Data Paper
Print
Data Paper
Database “Childfree (antinatalist) communities in the social network VKontakte”
expand article infoIrina E. Kalabikhina, Evgeny P. Banin§|
‡ Lomonosov Moscow State University, Moscow, Russia
§ Bauman Moscow State Technical University, Moscow, Russia
| Research Center Kurchatov Institute, Moscow, Russia
Open Access

Abstract

The database contains an upload of text comments in Russian from the social network VKontakte in .csv format (UTF-8 encoding). The comments are collected from communities, which discuss pregnancy, childhood, motherhood, paternity, etc. The upload contains comments under the posts with which the interaction took place. The absolute amount of likes is used as a criterion (comments are collected where the number of likes is greater than or equal to 5). The text data is processed (stemmization and lemmatization).

The data are suitable for thematic analysis (e.g. LDA — Latent Dirichlet Allocation), sentiment analysis of statements, modelling the graph structure of communities (the link_comment variable contains a unique identifier of the post, link_author contains a unique user identifier), and forming a dictionary of demographic connotation in Russian. Sentiment analysis of statements enables measuring the dynamics of «demographic temperature» in antinatalist communities.

The database is a supplement to the publication Kalabikhina IE, Banin EP (2020) Database «Pro-family (pronatalist) communities in the social network VKontakte». Population and Economics 4(3): 98–130. https://doi.org/10.3897/popecon.4.e60915.

Keywords

database, big data, antinatalism, VKontakte, social networks, communities, family values, child free

JEL codes: J1, C31, C32, D71, E71

Data access and data format

Database name: Childfree (antinatalist) communities in the social network VKontakte.
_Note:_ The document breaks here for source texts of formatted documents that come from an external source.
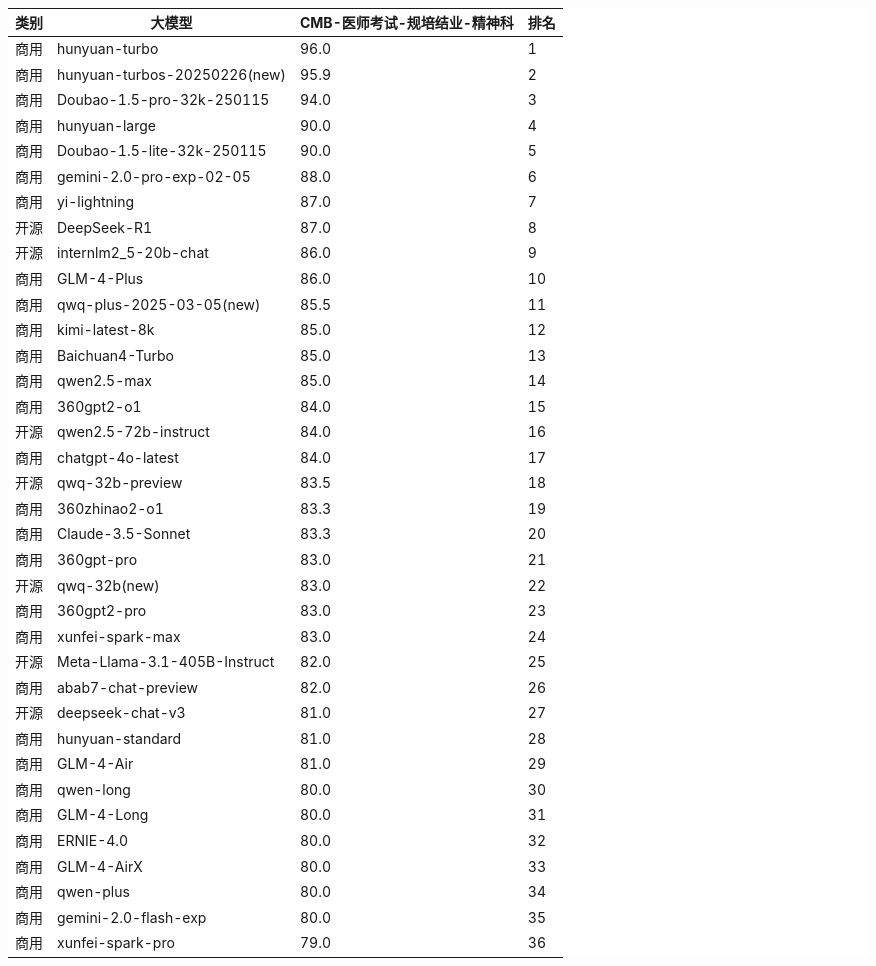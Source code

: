 
| 类别 | 大模型                         | CMB-医师考试-规培结业-精神科 | 排名 |
|-----|------------------------------|---------|----|
|商用|hunyuan-turbo|96.0|1|
|商用|hunyuan-turbos-20250226(new)|95.9|2|
|商用|Doubao-1.5-pro-32k-250115|94.0|3|
|商用|hunyuan-large|90.0|4|
|商用|Doubao-1.5-lite-32k-250115|90.0|5|
|商用|gemini-2.0-pro-exp-02-05|88.0|6|
|商用|yi-lightning|87.0|7|
|开源|DeepSeek-R1|87.0|8|
|开源|internlm2_5-20b-chat|86.0|9|
|商用|GLM-4-Plus|86.0|10|
|商用|qwq-plus-2025-03-05(new)|85.5|11|
|商用|kimi-latest-8k|85.0|12|
|商用|Baichuan4-Turbo|85.0|13|
|商用|qwen2.5-max|85.0|14|
|商用|360gpt2-o1|84.0|15|
|开源|qwen2.5-72b-instruct|84.0|16|
|商用|chatgpt-4o-latest|84.0|17|
|开源|qwq-32b-preview|83.5|18|
|商用|360zhinao2-o1|83.3|19|
|商用|Claude-3.5-Sonnet|83.3|20|
|商用|360gpt-pro|83.0|21|
|开源|qwq-32b(new)|83.0|22|
|商用|360gpt2-pro|83.0|23|
|商用|xunfei-spark-max|83.0|24|
|开源|Meta-Llama-3.1-405B-Instruct|82.0|25|
|商用|abab7-chat-preview|82.0|26|
|开源|deepseek-chat-v3|81.0|27|
|商用|hunyuan-standard|81.0|28|
|商用|GLM-4-Air|81.0|29|
|商用|qwen-long|80.0|30|
|商用|GLM-4-Long|80.0|31|
|商用|ERNIE-4.0|80.0|32|
|商用|GLM-4-AirX|80.0|33|
|商用|qwen-plus|80.0|34|
|商用|gemini-2.0-flash-exp|80.0|35|
|商用|xunfei-spark-pro|79.0|36|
Copyright I.E. Kalabikhina, E.P.Banin. The database is in the public domain and under the Creative Commons Attribution license (CC-BY 4.0) it can be used, distributed and reproduced without limitation on any medium subject to indication of the authors and the source. Irina Kalabikhina, Evgeny Banin: Childfree (antinatalist) communities in the social network VKontakte. Access mode: https://doi.org/10.5281/zenodo.4612131. Data format: .csv (UTF-8 encoding). Description: Data can be downloaded from an open source (Zenodo online depository), where the database is located. Data file Antinata_vk_sentiments_preparing.csv?download=1/. 1.2 GB.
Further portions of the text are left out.